Webber’s death forced Wright’s mother to go to work at a bank, and it was only with the help of scholarships and waitressing jobs that Wright was able, in 1966, to enter Randolph-Macon Woman’s College in Virginia. As shy at first as she was studious, “she opened up a lot more during her last two years,” says Ernest Duff, a professor of politics and her college adviser. “She talked more in class and was willing to challenge a professor. Susan always had conservative political views.” Wright went on to earn a master’s in public administration at the University of Arkansas at Fayetteville, then entered law school there. Graduating third in her class in 1975, she was the first woman elected editor-in-chief of the law review. After a series of teaching positions elsewhere, she settled in at the University of Arkansas at Little Rock, where she taught courses in gas, oil and mineral-rights law. It was there she met Robert Wright, a highly respected law professor 17 years her senior, whom she married in 1983. They have a daughter, Robin, 11, and Wright is considered a doting mother. “Bob and Susan always make time for that child—it’s a wonderful thing to see,” says Henry Hudson, dean of the Trinity Episcopal Cathedral, where Wright teaches Sunday school.

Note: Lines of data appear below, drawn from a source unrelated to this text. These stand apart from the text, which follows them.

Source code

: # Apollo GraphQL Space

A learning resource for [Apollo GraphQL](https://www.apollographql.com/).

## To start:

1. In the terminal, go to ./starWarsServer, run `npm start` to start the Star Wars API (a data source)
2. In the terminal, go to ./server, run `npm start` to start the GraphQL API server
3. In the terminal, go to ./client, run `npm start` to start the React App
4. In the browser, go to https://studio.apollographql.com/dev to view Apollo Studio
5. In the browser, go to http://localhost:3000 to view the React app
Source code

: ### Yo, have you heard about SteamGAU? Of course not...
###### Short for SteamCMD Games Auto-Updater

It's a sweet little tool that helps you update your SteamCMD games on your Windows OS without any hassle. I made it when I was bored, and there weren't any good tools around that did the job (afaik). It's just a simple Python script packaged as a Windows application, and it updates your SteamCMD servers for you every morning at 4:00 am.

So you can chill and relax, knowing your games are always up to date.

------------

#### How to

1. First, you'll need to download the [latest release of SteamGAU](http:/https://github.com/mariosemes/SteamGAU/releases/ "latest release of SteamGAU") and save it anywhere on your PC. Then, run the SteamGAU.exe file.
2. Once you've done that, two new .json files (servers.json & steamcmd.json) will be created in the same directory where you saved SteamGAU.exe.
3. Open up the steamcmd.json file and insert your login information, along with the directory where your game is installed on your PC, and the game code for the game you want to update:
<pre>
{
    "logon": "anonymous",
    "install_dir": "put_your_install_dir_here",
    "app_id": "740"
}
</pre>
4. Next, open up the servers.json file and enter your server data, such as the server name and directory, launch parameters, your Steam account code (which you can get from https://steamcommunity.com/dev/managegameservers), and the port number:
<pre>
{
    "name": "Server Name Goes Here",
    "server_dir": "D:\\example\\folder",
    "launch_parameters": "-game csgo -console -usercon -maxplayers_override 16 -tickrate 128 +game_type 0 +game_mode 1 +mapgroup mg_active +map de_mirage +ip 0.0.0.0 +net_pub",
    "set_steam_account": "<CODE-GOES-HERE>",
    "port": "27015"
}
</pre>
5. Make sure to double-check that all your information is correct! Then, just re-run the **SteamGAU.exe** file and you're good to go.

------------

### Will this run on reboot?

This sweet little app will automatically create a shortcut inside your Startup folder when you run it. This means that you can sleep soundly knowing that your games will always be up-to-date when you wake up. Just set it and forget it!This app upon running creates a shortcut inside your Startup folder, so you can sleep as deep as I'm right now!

President Bush, for whom she had campaigned in 1988, plucked her from relative obscurity to be a federal judge. When the selection was announced, there was some carping over the fact that she had never been a trial attorney. But John Paul Hammerschmidt, then a venerable Republican congressman from Arkansas who had befriended Wright when she worked as an intern in his office in 1972, saw only promise. “She was a brilliant young lady, very much an independent thinker,” says Hammerschmidt, now 75. “She was also a rather unflappable-type person.”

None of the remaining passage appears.